"""
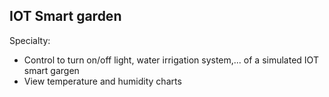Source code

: ## IOT Smart garden
Specialty: 
- Control to turn on/off light, water irrigation system,... of a simulated IOT smart gargen
- View temperature and humidity charts
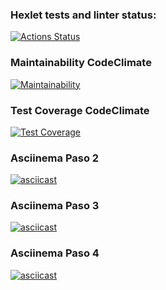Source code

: ### Hexlet tests and linter status:
[![Actions Status](https://github.com/jcastiblancoc/fullstack-javascript-project-138/actions/workflows/hexlet-check.yml/badge.svg)](https://github.com/jcastiblancoc/fullstack-javascript-project-138/actions)

### Maintainability CodeClimate
[![Maintainability](https://api.codeclimate.com/v1/badges/18d2b2d7ffb685a596a1/maintainability)](https://codeclimate.com/github/jcastiblancoc/fullstack-javascript-project-138/maintainability)

### Test Coverage CodeClimate

[![Test Coverage](https://api.codeclimate.com/v1/badges/18d2b2d7ffb685a596a1/test_coverage)](https://codeclimate.com/github/jcastiblancoc/fullstack-javascript-project-138/test_coverage)

### Asciinema Paso 2

[![asciicast](https://asciinema.org/a/0mUMjKq3wY70qvToGyXLZLVNc.svg)](https://asciinema.org/a/0mUMjKq3wY70qvToGyXLZLVNc)

### Asciinema Paso 3

[![asciicast](https://asciinema.org/a/2xPzfgJbdlJMsqsPLDOuah7vM.svg)](https://asciinema.org/a/2xPzfgJbdlJMsqsPLDOuah7vM)

### Asciinema Paso 4

[![asciicast](https://asciinema.org/a/amDpp2mPGaSg71IJyKjzDD7l8.svg)](https://asciinema.org/a/amDpp2mPGaSg71IJyKjzDD7l8)

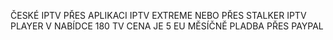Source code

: ČESKÉ IPTV PŘES APLIKACI IPTV EXTREME NEBO PŘES STALKER IPTV PLAYER 
V NABÍDCE 180 TV CENA JE 5 EU MĚSÍČNĚ PLADBA PŘES PAYPAL 
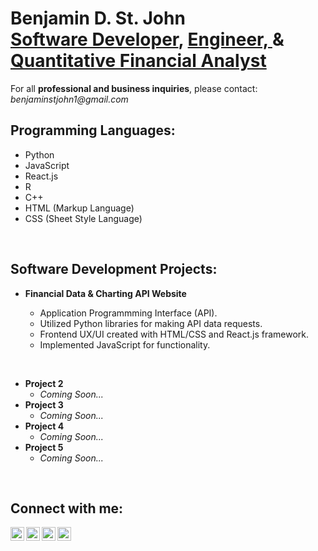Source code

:<h1>Benjamin D. St. John<br/><a href="https://github.com/sanctusjack">Software Developer</a>,  <a href="https://www.linkedin.com/in/benjamin-st-john-353a85278/">Engineer, </a> & <a href="https://www.linkedin.com/in/benjamin-st-john-353a85278/">Quantitative Financial Analyst</a></h1>
For all <b>professional and business inquiries</b>, please contact: </b><i>benjaminstjohn1@gmail.com</i>


<h2>Programming Languages:</h2>

  - Python
  - JavaScript
  - React.js
  - R
  - C++
  - HTML (Markup Language)
  - CSS (Sheet Style Language)

<br>

<h2>Software Development Projects:</h2>


- <b>Financial Data & Charting API Website</b>

  - Application Programmming Interface (API).
  - Utilized Python libraries for making API data requests.
  - Frontend UX/UI created with HTML/CSS and React.js framework.
  - Implemented JavaScript for functionality.
 
<br>

- <b>Project 2</b>
  - <i>Coming Soon...</i>
- <b>Project 3</b>
  - <i>Coming Soon...</i>
- <b>Project 4</b>
  - <i>Coming Soon...</i>
- <b>Project 5</b>
  - <i>Coming Soon...</i>
  
<br>

<h2>Connect with me:</h2>

[<img align="left" alt="BenQuant | YouTube" width="22px" src="https://cdn.jsdelivr.net/npm/simple-icons@v3/icons/youtube.svg" />][youtube]
[<img align="left" alt="BenQuant | Twitter" width="22px" src="https://cdn.jsdelivr.net/npm/simple-icons@v3/icons/twitter.svg" />][twitter]
[<img align="left" alt="BenQuant | LinkedIn" width="22px" src="https://cdn.jsdelivr.net/npm/simple-icons@v3/icons/linkedin.svg" />][linkedin]
[<img align="left" alt="BenQuant | Instagram" width="22px" src="https://cdn.jsdelivr.net/npm/simple-icons@v3/icons/instagram.svg" />][instagram]

[twitter]: https://www.linkedin.com/in/benjamin-st-john-353a85278/
[youtube]: https://www.linkedin.com/in/benjamin-st-john-353a85278/
[instagram]: https://www.instagram.com/benstjohnn/
[linkedin]: https://www.linkedin.com/in/benjamin-st-john-353a85278/
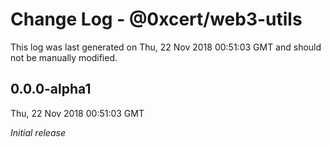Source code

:# Change Log - @0xcert/web3-utils

This log was last generated on Thu, 22 Nov 2018 00:51:03 GMT and should not be manually modified.

## 0.0.0-alpha1
Thu, 22 Nov 2018 00:51:03 GMT

*Initial release*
"""
In the copy, include each entry exactly as written and none of the pictures.

▸ **RESPONSE**
Source code

: ## IOT Smart garden
Specialty: 
- Control to turn on/off light, water irrigation system,... of a simulated IOT smart gargen
- View temperature and humidity charts
Source code

: ### Hexlet tests and linter status:
[![Actions Status](https://github.com/jcastiblancoc/fullstack-javascript-project-138/actions/workflows/hexlet-check.yml/badge.svg)](https://github.com/jcastiblancoc/fullstack-javascript-project-138/actions)

### Maintainability CodeClimate
[![Maintainability](https://api.codeclimate.com/v1/badges/18d2b2d7ffb685a596a1/maintainability)](https://codeclimate.com/github/jcastiblancoc/fullstack-javascript-project-138/maintainability)

### Test Coverage CodeClimate

[![Test Coverage](https://api.codeclimate.com/v1/badges/18d2b2d7ffb685a596a1/test_coverage)](https://codeclimate.com/github/jcastiblancoc/fullstack-javascript-project-138/test_coverage)

### Asciinema Paso 2

[![asciicast](https://asciinema.org/a/0mUMjKq3wY70qvToGyXLZLVNc.svg)](https://asciinema.org/a/0mUMjKq3wY70qvToGyXLZLVNc)

### Asciinema Paso 3

[![asciicast](https://asciinema.org/a/2xPzfgJbdlJMsqsPLDOuah7vM.svg)](https://asciinema.org/a/2xPzfgJbdlJMsqsPLDOuah7vM)

### Asciinema Paso 4

[![asciicast](https://asciinema.org/a/amDpp2mPGaSg71IJyKjzDD7l8.svg)](https://asciinema.org/a/amDpp2mPGaSg71IJyKjzDD7l8)

Source code

: ČESKÉ IPTV PŘES APLIKACI IPTV EXTREME NEBO PŘES STALKER IPTV PLAYER 
V NABÍDCE 180 TV CENA JE 5 EU MĚSÍČNĚ PLADBA PŘES PAYPAL 
Source code

:<h1>Benjamin D. St. John<br/><a href="https://github.com/sanctusjack">Software Developer</a>,  <a href="https://www.linkedin.com/in/benjamin-st-john-353a85278/">Engineer, </a> & <a href="https://www.linkedin.com/in/benjamin-st-john-353a85278/">Quantitative Financial Analyst</a></h1>
For all <b>professional and business inquiries</b>, please contact: </b><i>benjaminstjohn1@gmail.com</i>


<h2>Programming Languages:</h2>

  - Python
  - JavaScript
  - React.js
  - R
  - C++
  - HTML (Markup Language)
  - CSS (Sheet Style Language)

<br>

<h2>Software Development Projects:</h2>


- <b>Financial Data & Charting API Website</b>

  - Application Programmming Interface (API).
  - Utilized Python libraries for making API data requests.
  - Frontend UX/UI created with HTML/CSS and React.js framework.
  - Implemented JavaScript for functionality.
 
<br>

- <b>Project 2</b>
  - <i>Coming Soon...</i>
- <b>Project 3</b>
  - <i>Coming Soon...</i>
- <b>Project 4</b>
  - <i>Coming Soon...</i>
- <b>Project 5</b>
  - <i>Coming Soon...</i>
  
<br>

<h2>Connect with me:</h2>

[<img align="left" alt="BenQuant | YouTube" width="22px" src="https://cdn.jsdelivr.net/npm/simple-icons@v3/icons/youtube.svg" />][youtube]
[<img align="left" alt="BenQuant | Twitter" width="22px" src="https://cdn.jsdelivr.net/npm/simple-icons@v3/icons/twitter.svg" />][twitter]
[<img align="left" alt="BenQuant | LinkedIn" width="22px" src="https://cdn.jsdelivr.net/npm/simple-icons@v3/icons/linkedin.svg" />][linkedin]
[<img align="left" alt="BenQuant | Instagram" width="22px" src="https://cdn.jsdelivr.net/npm/simple-icons@v3/icons/instagram.svg" />][instagram]

[twitter]: https://www.linkedin.com/in/benjamin-st-john-353a85278/
[youtube]: https://www.linkedin.com/in/benjamin-st-john-353a85278/
[instagram]: https://www.instagram.com/benstjohnn/
[linkedin]: https://www.linkedin.com/in/benjamin-st-john-353a85278/
Source code

:# Change Log - @0xcert/web3-utils

This log was last generated on Thu, 22 Nov 2018 00:51:03 GMT and should not be manually modified.

## 0.0.0-alpha1
Thu, 22 Nov 2018 00:51:03 GMT

*Initial release*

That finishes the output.